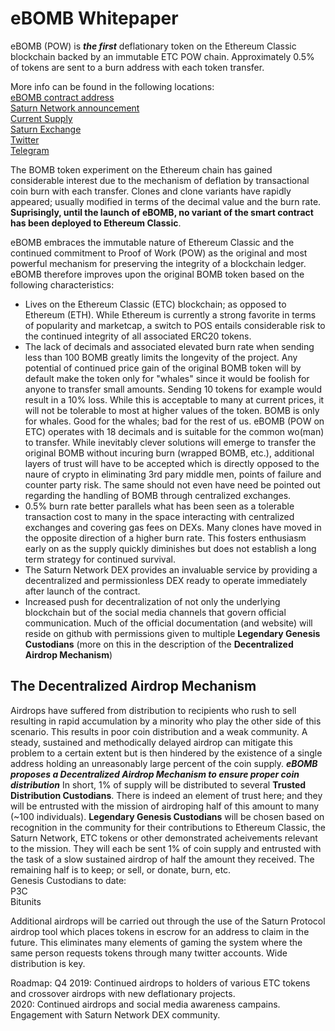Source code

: # eBOMB Whitepaper
eBOMB (POW) is ***the first*** deflationary token on the Ethereum Classic blockchain backed by an immutable ETC POW chain. Approximately 0.5% of tokens are sent to a burn address with each token transfer.  
 
More info can be found in the following locations:  
[eBOMB contract address](https://blockscout.com/etc/mainnet/tokens/0x171040cd10f204f3b257e45b41ce65d36150558c/token_transfers)  
[Saturn Network announcement](https://forum.saturn.network/t/ebomb-pow-0-5-deflationary-on-etc-chain/4800)  
[Current Supply](https://www.saturn.network/exchange/ETC/order-book/0x171040cd10f204f3b257e45b41ce65d36150558c)  
[Saturn Exchange](https://www.saturn.network/exchange/ETC/order-book/0x171040cd10f204f3b257e45b41ce65d36150558c)  
[Twitter](https://twitter.com/eBOMB_POW)  
[Telegram](https://t.me/eBOMB_POW)  
  
The BOMB token experiment on the Ethereum chain has gained considerable interest due to the mechanism of deflation by transactional coin burn with each transfer. Clones and clone variants have rapidly appeared; usually modified in terms of the decimal value and the burn rate. **Suprisingly, until the launch of eBOMB, no variant of the smart contract has been deployed to Ethereum Classic**.  
  
eBOMB embraces the immutable nature of Ethereum Classic and the continued commitment to Proof of Work (POW) as the original and most powerful mechanism for preserving the integrity of a blockchain ledger. eBOMB therefore improves upon the original BOMB token based on the following characteristics:  

* Lives on the Ethereum Classic (ETC) blockchain; as opposed to Ethereum (ETH). While Ethereum is currently a strong favorite in terms of popularity and marketcap, a switch to POS entails considerable risk to the continued integrity of all associated ERC20 tokens.
* The lack of decimals and associated elevated burn rate when sending less than 100 BOMB greatly limits the longevity of the project. Any potential of continued price gain of the original BOMB token will by default make the token only for "whales" since it would be foolish for anyone to transfer small amounts. Sending 10 tokens for example would result in a 10% loss. While this is acceptable to many at current prices, it will not be tolerable to most at higher values of the token. BOMB is only for whales. Good for the whales; bad for the rest of us. eBOMB (POW on ETC) operates with 18 decimals and is suitable for the common wo(man) to transfer. While inevitably clever solutions will emerge to transfer the original BOMB without incuring burn (wrapped BOMB, etc.), additional layers of trust will have to be accepted which is directly opposed to the naure of crypto in eliminating 3rd pary middle men, points of failure and counter party risk. The same should not even have need be pointed out regarding the handling of BOMB through centralized exchanges.  
* 0.5% burn rate better parallels what has been seen as a tolerable transaction cost to many in the space interacting with centralized exchanges and covering gas fees on DEXs. Many clones have moved in the opposite direction of a higher burn rate. This fosters enthusiasm early on as the supply quickly diminishes but does not establish a long term strategy for continued survival.
* The Saturn Network DEX provides an invaluable service by providing a decentralized and permissionless DEX ready to operate immediately after launch of the contract.  
* Increased push for decentralization of not only the underlying blockchain but of the social media channels that govern official communication. Much of the official documentation (and website) will reside on github with permissions given to multiple **Legendary Genesis Custodians** (more on this in the description of the **Decentralized Airdrop Mechanism**)  
  
 ## The Decentralized Airdrop Mechanism  
 Airdrops have suffered from distribution to recipients who rush to sell resulting in rapid accumulation by a minority who play the other side of this scenario. This results in poor coin distribution and a weak community. A steady, sustained and methodically delayed airdrop can mitigate this problem to a certain extent but is then hindered by the existence of a single address holding an unreasonably large percent of the coin supply. ***eBOMB proposes a Decentralized Airdrop Mechanism to ensure proper coin distribution*** In short, 1% of supply will be distributed to several **Trusted Distribution Custodians**. There is indeed an element of trust here; and they will be entrusted with the mission of airdroping half of this amount to many (~100 individuals). **Legendary Genesis Custodians** will be chosen based on recognition in the community for their contributions to Ethereum Classic, the Saturn Network, ETC tokens or other demonstrated acheivements relevant to the mission. They will each be sent 1% of coin supply and entrusted with the task of a slow sustained airdrop of half the amount they received. The remaining half is to keep; or sell, or donate, burn, etc.  
Genesis Custodians to date:  
P3C  
Bitunits  

Additional airdrops will be carried out through the use of the Saturn Protocol airdrop tool which places tokens in escrow for an address to claim in the future. This eliminates many elements of gaming the system where the same person requests tokens through many twitter accounts. Wide distribution is key.  
  
Roadmap:
Q4 2019: Continued airdrops to holders of various ETC tokens and crossover airdrops with new deflationary projects.  
2020: Continued airdrops and social media awareness campains. Engagement with Saturn Network DEX community. 
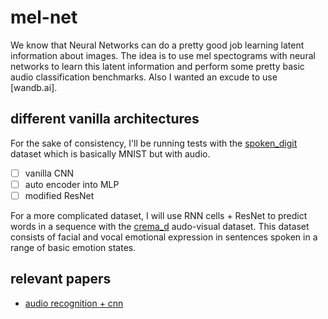 # mel-net

We know that Neural Networks can do a pretty good job learning latent information about images. The idea is to use mel spectograms with neural networks to learn this latent information and perform some pretty basic audio classification benchmarks. Also I wanted an excude to use [wandb.ai]. 

## different vanilla architectures

For the sake of consistency, I'll be running tests with the [spoken_digit](https://www.tensorflow.org/datasets/catalog/spoken_digit) dataset which is basically MNIST but with audio. 

- [ ] vanilla CNN
- [ ] auto encoder into MLP
- [ ] modified ResNet

For a more complicated dataset, I will use RNN cells + ResNet to predict words in a sequence with the [crema_d](https://www.tensorflow.org/datasets/catalog/crema_d) audo-visual dataset. This dataset consists of facial and vocal emotional expression in sentences spoken in a range of basic emotion states.


## relevant papers

- [audio recognition + cnn](http://noiselab.ucsd.edu/ECE228_2019/Reports/Report38.pdf)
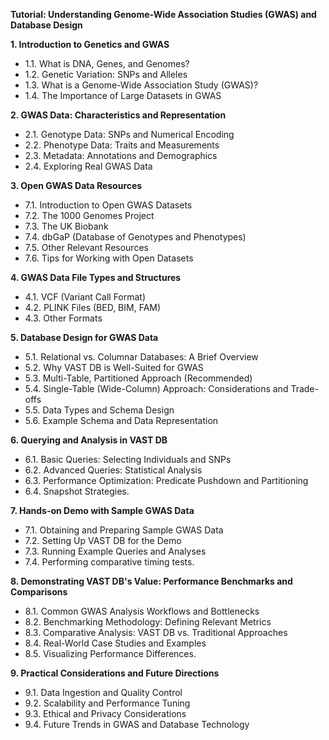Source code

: **Tutorial: Understanding Genome-Wide Association Studies (GWAS) and Database Design**

**1. Introduction to Genetics and GWAS**

* 1.1. What is DNA, Genes, and Genomes?
* 1.2. Genetic Variation: SNPs and Alleles
* 1.3. What is a Genome-Wide Association Study (GWAS)?
* 1.4. The Importance of Large Datasets in GWAS

**2. GWAS Data: Characteristics and Representation**

* 2.1. Genotype Data: SNPs and Numerical Encoding
* 2.2. Phenotype Data: Traits and Measurements
* 2.3. Metadata: Annotations and Demographics
* 2.4. Exploring Real GWAS Data

**3. Open GWAS Data Resources**

* 7.1. Introduction to Open GWAS Datasets
* 7.2. The 1000 Genomes Project
* 7.3. The UK Biobank
* 7.4. dbGaP (Database of Genotypes and Phenotypes)
* 7.5. Other Relevant Resources
* 7.6. Tips for Working with Open Datasets

**4. GWAS Data File Types and Structures**

* 4.1. VCF (Variant Call Format)
* 4.2. PLINK Files (BED, BIM, FAM)
* 4.3. Other Formats

**5. Database Design for GWAS Data**

* 5.1. Relational vs. Columnar Databases: A Brief Overview
* 5.2. Why VAST DB is Well-Suited for GWAS
* 5.3. Multi-Table, Partitioned Approach (Recommended)
* 5.4. Single-Table (Wide-Column) Approach: Considerations and Trade-offs
* 5.5. Data Types and Schema Design
* 5.6. Example Schema and Data Representation

**6. Querying and Analysis in VAST DB**

* 6.1. Basic Queries: Selecting Individuals and SNPs
* 6.2. Advanced Queries: Statistical Analysis
* 6.3. Performance Optimization: Predicate Pushdown and Partitioning
* 6.4. Snapshot Strategies.

**7. Hands-on Demo with Sample GWAS Data**

* 7.1. Obtaining and Preparing Sample GWAS Data
* 7.2. Setting Up VAST DB for the Demo
* 7.3. Running Example Queries and Analyses
* 7.4. Performing comparative timing tests.

**8. Demonstrating VAST DB's Value: Performance Benchmarks and Comparisons**

* 8.1. Common GWAS Analysis Workflows and Bottlenecks
* 8.2. Benchmarking Methodology: Defining Relevant Metrics
* 8.3. Comparative Analysis: VAST DB vs. Traditional Approaches
* 8.4. Real-World Case Studies and Examples
* 8.5. Visualizing Performance Differences.

**9. Practical Considerations and Future Directions**

* 9.1. Data Ingestion and Quality Control
* 9.2. Scalability and Performance Tuning
* 9.3. Ethical and Privacy Considerations
* 9.4. Future Trends in GWAS and Database Technology
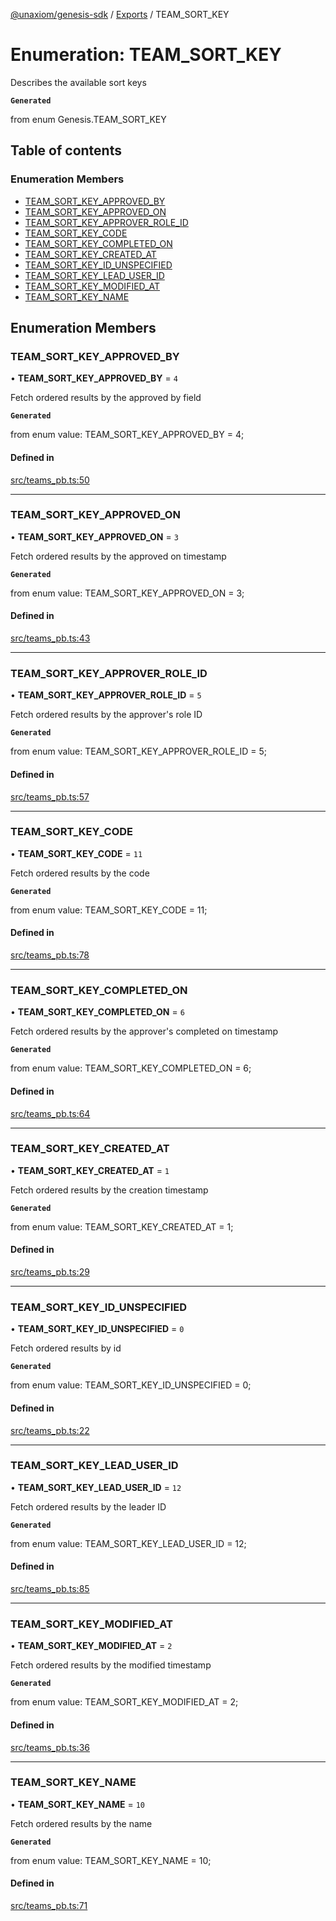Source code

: [@unaxiom/genesis-sdk](../README.md) / [Exports](../modules.md) / TEAM\_SORT\_KEY

# Enumeration: TEAM\_SORT\_KEY

Describes the available sort keys

**`Generated`**

from enum Genesis.TEAM_SORT_KEY

## Table of contents

### Enumeration Members

- [TEAM\_SORT\_KEY\_APPROVED\_BY](TEAM_SORT_KEY.md#team_sort_key_approved_by)
- [TEAM\_SORT\_KEY\_APPROVED\_ON](TEAM_SORT_KEY.md#team_sort_key_approved_on)
- [TEAM\_SORT\_KEY\_APPROVER\_ROLE\_ID](TEAM_SORT_KEY.md#team_sort_key_approver_role_id)
- [TEAM\_SORT\_KEY\_CODE](TEAM_SORT_KEY.md#team_sort_key_code)
- [TEAM\_SORT\_KEY\_COMPLETED\_ON](TEAM_SORT_KEY.md#team_sort_key_completed_on)
- [TEAM\_SORT\_KEY\_CREATED\_AT](TEAM_SORT_KEY.md#team_sort_key_created_at)
- [TEAM\_SORT\_KEY\_ID\_UNSPECIFIED](TEAM_SORT_KEY.md#team_sort_key_id_unspecified)
- [TEAM\_SORT\_KEY\_LEAD\_USER\_ID](TEAM_SORT_KEY.md#team_sort_key_lead_user_id)
- [TEAM\_SORT\_KEY\_MODIFIED\_AT](TEAM_SORT_KEY.md#team_sort_key_modified_at)
- [TEAM\_SORT\_KEY\_NAME](TEAM_SORT_KEY.md#team_sort_key_name)

## Enumeration Members

### TEAM\_SORT\_KEY\_APPROVED\_BY

• **TEAM\_SORT\_KEY\_APPROVED\_BY** = ``4``

Fetch ordered results by the approved by field

**`Generated`**

from enum value: TEAM_SORT_KEY_APPROVED_BY = 4;

#### Defined in

[src/teams_pb.ts:50](https://github.com/Unaxiom/genesis-ts-sdk/blob/a265138/src/teams_pb.ts#L50)

___

### TEAM\_SORT\_KEY\_APPROVED\_ON

• **TEAM\_SORT\_KEY\_APPROVED\_ON** = ``3``

Fetch ordered results by the approved on timestamp

**`Generated`**

from enum value: TEAM_SORT_KEY_APPROVED_ON = 3;

#### Defined in

[src/teams_pb.ts:43](https://github.com/Unaxiom/genesis-ts-sdk/blob/a265138/src/teams_pb.ts#L43)

___

### TEAM\_SORT\_KEY\_APPROVER\_ROLE\_ID

• **TEAM\_SORT\_KEY\_APPROVER\_ROLE\_ID** = ``5``

Fetch ordered results by the approver's role ID

**`Generated`**

from enum value: TEAM_SORT_KEY_APPROVER_ROLE_ID = 5;

#### Defined in

[src/teams_pb.ts:57](https://github.com/Unaxiom/genesis-ts-sdk/blob/a265138/src/teams_pb.ts#L57)

___

### TEAM\_SORT\_KEY\_CODE

• **TEAM\_SORT\_KEY\_CODE** = ``11``

Fetch ordered results by the code

**`Generated`**

from enum value: TEAM_SORT_KEY_CODE = 11;

#### Defined in

[src/teams_pb.ts:78](https://github.com/Unaxiom/genesis-ts-sdk/blob/a265138/src/teams_pb.ts#L78)

___

### TEAM\_SORT\_KEY\_COMPLETED\_ON

• **TEAM\_SORT\_KEY\_COMPLETED\_ON** = ``6``

Fetch ordered results by the approver's completed on timestamp

**`Generated`**

from enum value: TEAM_SORT_KEY_COMPLETED_ON = 6;

#### Defined in

[src/teams_pb.ts:64](https://github.com/Unaxiom/genesis-ts-sdk/blob/a265138/src/teams_pb.ts#L64)

___

### TEAM\_SORT\_KEY\_CREATED\_AT

• **TEAM\_SORT\_KEY\_CREATED\_AT** = ``1``

Fetch ordered results by the creation timestamp

**`Generated`**

from enum value: TEAM_SORT_KEY_CREATED_AT = 1;

#### Defined in

[src/teams_pb.ts:29](https://github.com/Unaxiom/genesis-ts-sdk/blob/a265138/src/teams_pb.ts#L29)

___

### TEAM\_SORT\_KEY\_ID\_UNSPECIFIED

• **TEAM\_SORT\_KEY\_ID\_UNSPECIFIED** = ``0``

Fetch ordered results by id

**`Generated`**

from enum value: TEAM_SORT_KEY_ID_UNSPECIFIED = 0;

#### Defined in

[src/teams_pb.ts:22](https://github.com/Unaxiom/genesis-ts-sdk/blob/a265138/src/teams_pb.ts#L22)

___

### TEAM\_SORT\_KEY\_LEAD\_USER\_ID

• **TEAM\_SORT\_KEY\_LEAD\_USER\_ID** = ``12``

Fetch ordered results by the leader ID

**`Generated`**

from enum value: TEAM_SORT_KEY_LEAD_USER_ID = 12;

#### Defined in

[src/teams_pb.ts:85](https://github.com/Unaxiom/genesis-ts-sdk/blob/a265138/src/teams_pb.ts#L85)

___

### TEAM\_SORT\_KEY\_MODIFIED\_AT

• **TEAM\_SORT\_KEY\_MODIFIED\_AT** = ``2``

Fetch ordered results by the modified timestamp

**`Generated`**

from enum value: TEAM_SORT_KEY_MODIFIED_AT = 2;

#### Defined in

[src/teams_pb.ts:36](https://github.com/Unaxiom/genesis-ts-sdk/blob/a265138/src/teams_pb.ts#L36)

___

### TEAM\_SORT\_KEY\_NAME

• **TEAM\_SORT\_KEY\_NAME** = ``10``

Fetch ordered results by the name

**`Generated`**

from enum value: TEAM_SORT_KEY_NAME = 10;

#### Defined in

[src/teams_pb.ts:71](https://github.com/Unaxiom/genesis-ts-sdk/blob/a265138/src/teams_pb.ts#L71)

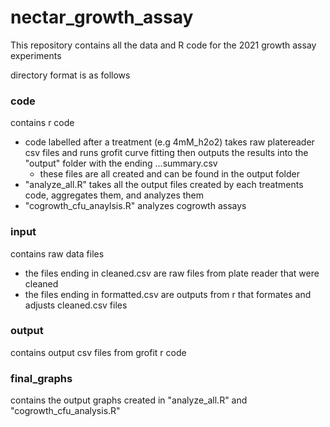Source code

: # nectar_growth_assay
This repository contains all the data and R code for the 2021 growth assay experiments




directory format is as follows

### code
contains r code

* code labelled after a treatment (e.g 4mM_h2o2) takes raw platereader csv files and runs grofit curve fitting then outputs the results into the "output" folder with the ending ...summary.csv
  + these files are all created and can be found in the output folder
* "analyze_all.R" takes all the output files created by each treatments code, aggregates them, and analyzes them
* "cogrowth_cfu_anaylsis.R" analyzes cogrowth assays


### input
contains raw data files

* the files ending in cleaned.csv are raw files from plate reader that were cleaned
* the files ending in formatted.csv are outputs from r that formates and adjusts cleaned.csv files
    
### output
contains output csv files from grofit r code

### final_graphs
contains the output graphs created in "analyze_all.R" and "cogrowth_cfu_analysis.R"





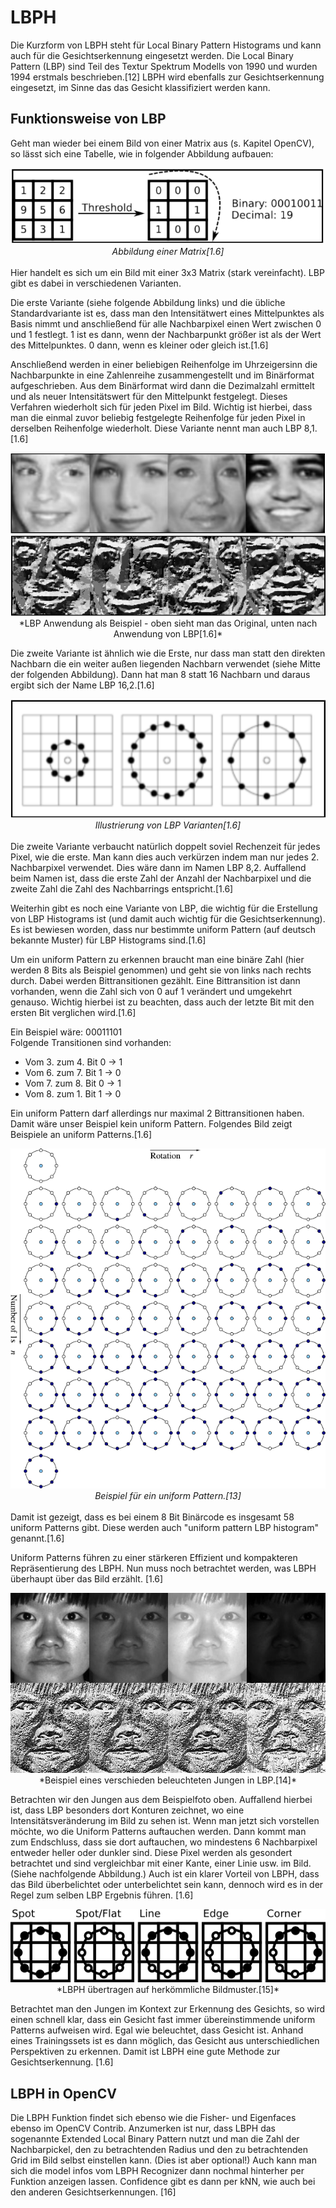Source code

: # LBPH
Die Kurzform von LBPH steht für Local Binary Pattern Histograms und kann auch für die Gesichtserkennung eingesetzt werden. Die Local Binary Pattern (LBP) sind Teil des Textur Spektrum Modells von 1990 und wurden 1994 erstmals beschrieben.[12] LBPH wird ebenfalls zur Gesichtserkennung eingesetzt, im Sinne das das Gesicht klassifiziert werden kann.

## Funktionsweise von LBP
Geht man wieder bei einem Bild von einer Matrix aus (s. Kapitel OpenCV), so lässt sich eine Tabelle, wie in folgender Abbildung aufbauen:
<br><center><img src="../../assets/lbpmatrix.png">
<br>*Abbildung einer Matrix[1.6]*</center><br>
Hier handelt es sich um ein Bild mit einer 3x3 Matrix (stark vereinfacht). LBP gibt es dabei in verschiedenen Varianten.

Die erste Variante (siehe folgende Abbildung links) und die übliche Standardvariante ist es, dass man den Intensitätwert eines Mittelpunktes als Basis nimmt und anschließend für alle Nachbarpixel einen Wert zwischen 0 und 1 festlegt. 1 ist es dann, wenn der Nachbarpunkt größer ist als der Wert des Mittelpunktes. 0 dann, wenn es kleiner oder gleich ist.[1.6]

Anschließend werden in einer beliebigen Reihenfolge im Uhrzeigersinn die Nachbarpunkte in eine Zahlenreihe zusammengestellt und im Binärformat aufgeschrieben. Aus dem Binärformat wird dann die Dezimalzahl ermittelt und als neuer Intensitätswert für den Mittelpunkt festgelegt. Dieses Verfahren wiederholt sich für jeden Pixel im Bild. Wichtig ist hierbei, dass man die einmal zuvor beliebig festgelegte Reihenfolge für jeden Pixel in derselben Reihenfolge wiederholt. Diese Variante nennt man auch LBP 8,1.[1.6]

<center><img src="../../assets/imgnormal.png"><br>
<img src="../../assets/imglbp.png"><br>
*LBP Anwendung als Beispiel - oben sieht man das Original, unten nach Anwendung von LBP[1.6]*</center>

Die zweite Variante ist ähnlich wie die Erste, nur dass man statt den direkten Nachbarn die ein weiter außen liegenden  Nachbarn verwendet (siehe Mitte der folgenden Abbildung). Dann hat man 8 statt 16 Nachbarn und daraus ergibt sich der Name LBP 16,2.[1.6]
<br><center><img src="../../assets/lbpvariants.png">
<br>*Illustrierung von LBP Varianten[1.6]*</center><br>
Die zweite Variante verbaucht natürlich doppelt soviel Rechenzeit für jedes Pixel, wie die erste. Man kann dies auch verkürzen indem man nur jedes 2. Nachbarpixel verwendet. Dies wäre dann im Namen LBP 8,2. Auffallend beim Namen ist, dass die erste Zahl der Anzahl der Nachbarpixel und die zweite Zahl die Zahl des Nachbarrings entspricht.[1.6]

Weiterhin gibt es noch eine Variante von LBP, die wichtig für die Erstellung von LBP Histograms ist (und damit auch wichtig für die Gesichtserkennung). Es ist bewiesen worden, dass nur bestimmte uniform Pattern (auf deutsch bekannte Muster) für LBP Histograms sind.[1.6]

Um ein uniform Pattern zu erkennen braucht man eine binäre Zahl (hier werden 8 Bits als Beispiel genommen) und geht sie von links nach rechts durch. Dabei werden Bittransitionen gezählt. Eine Bittransition ist dann vorhanden, wenn die Zahl sich von 0 auf 1 verändert und umgekehrt genauso. Wichtig hierbei ist zu beachten, dass auch der letzte Bit mit den ersten Bit verglichen wird.[1.6]

Ein Beispiel wäre: 00011101<br>
Folgende Transitionen sind vorhanden:
* Vom 3. zum 4. Bit 0 -> 1
* Vom 6. zum 7. Bit 1 -> 0
* Vom 7. zum 8. Bit 0 -> 1
* Vom 8. zum 1. Bit 1 -> 0

Ein uniform Pattern darf allerdings nur maximal 2 Bittransitionen haben. Damit wäre unser Beispiel kein uniform Pattern. Folgendes Bild zeigt Beispiele an uniform Patterns.[1.6]
<br><center><img src="../../assets/uniform_pattern.png"><br>
*Beispiel für ein uniform Pattern.[13]*</center><br>
Damit ist gezeigt, dass es bei einem 8 Bit Binärcode es insgesamt 58 uniform Patterns gibt. Diese werden auch "uniform pattern LBP histogram" genannt.[1.6]

Uniform Patterns führen zu einer stärkeren Effizient und kompakteren Repräsentierung des LBPH. Nun muss noch betrachtet werden, was LBPH überhaupt über das Bild erzählt. [1.6]

<center><img src="../../assets/lbp.jpg"><br>
*Beispiel eines verschieden beleuchteten Jungen in LBP.[14]*</center>

Betrachten wir den Jungen aus dem Beispielfoto oben. Auffallend hierbei ist, dass LBP besonders dort Konturen zeichnet, wo eine Intensitätsveränderung im Bild zu sehen ist. Wenn man jetzt sich vorstellen möchte, wo die Uniform Patterns auftauchen werden. Dann kommt man zum Endschluss, dass sie dort auftauchen, wo mindestens 6 Nachbarpixel entweder heller oder dunkler sind. Diese Pixel werden als gesondert betrachtet und sind vergleichbar mit einer Kante, einer Linie usw. im Bild. (Siehe nachfolgende Abbildung.) Auch ist ein klarer Vorteil von LBPH, dass das Bild überbelichtet oder unterbelichtet sein kann, dennoch wird es in der Regel zum selben LBP Ergebnis führen. [1.6]

<center><img src="../../assets/patterns.png"><br>
*LBPH übertragen auf herkömmliche Bildmuster.[15]*</center>

Betrachtet man den Jungen im Kontext zur Erkennung des Gesichts, so wird einen schnell klar, dass ein Gesicht fast immer übereinstimmende uniform Patterns aufweisen wird. Egal wie beleuchtet, dass Gesicht ist. Anhand eines Trainingssets ist es dann möglich, das Gesicht aus unterschiedlichen Perspektiven zu erkennen. Damit ist LBPH eine gute Methode zur Gesichtserkennung. [1.6]

## LBPH in OpenCV
Die LBPH Funktion findet sich ebenso wie die Fisher- und Eigenfaces ebenso im OpenCV Contrib. Anzumerken ist nur, dass LBPH das sogenannte Extended Local Binary Pattern nutzt und man die Zahl der Nachbarpickel, den zu betrachtenden Radius und den zu betrachtenden Grid im Bild selbst einstellen kann. (Dies ist aber optional!) Auch kann man sich die model infos vom LBPH Recognizer dann nochmal hinterher per Funktion anzeigen lassen. Confidence gibt es dann per kNN, wie auch bei den anderen Gesichtserkennungen. [16]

*Problem description:* Of the lines above, output exactly those from the line bearing "<br>*Abbildung einer Matrix[1.6]*</center><br>" through the line bearing "Anwendung von LBP[1.6]*</center>", inclusive.

*Exercise result:*
<br>*Abbildung einer Matrix[1.6]*</center><br>
Hier handelt es sich um ein Bild mit einer 3x3 Matrix (stark vereinfacht). LBP gibt es dabei in verschiedenen Varianten.

Die erste Variante (siehe folgende Abbildung links) und die übliche Standardvariante ist es, dass man den Intensitätwert eines Mittelpunktes als Basis nimmt und anschließend für alle Nachbarpixel einen Wert zwischen 0 und 1 festlegt. 1 ist es dann, wenn der Nachbarpunkt größer ist als der Wert des Mittelpunktes. 0 dann, wenn es kleiner oder gleich ist.[1.6]

Anschließend werden in einer beliebigen Reihenfolge im Uhrzeigersinn die Nachbarpunkte in eine Zahlenreihe zusammengestellt und im Binärformat aufgeschrieben. Aus dem Binärformat wird dann die Dezimalzahl ermittelt und als neuer Intensitätswert für den Mittelpunkt festgelegt. Dieses Verfahren wiederholt sich für jeden Pixel im Bild. Wichtig ist hierbei, dass man die einmal zuvor beliebig festgelegte Reihenfolge für jeden Pixel in derselben Reihenfolge wiederholt. Diese Variante nennt man auch LBP 8,1.[1.6]

<center><img src="../../assets/imgnormal.png"><br>
<img src="../../assets/imglbp.png"><br>
*LBP Anwendung als Beispiel - oben sieht man das Original, unten nach Anwendung von LBP[1.6]*</center>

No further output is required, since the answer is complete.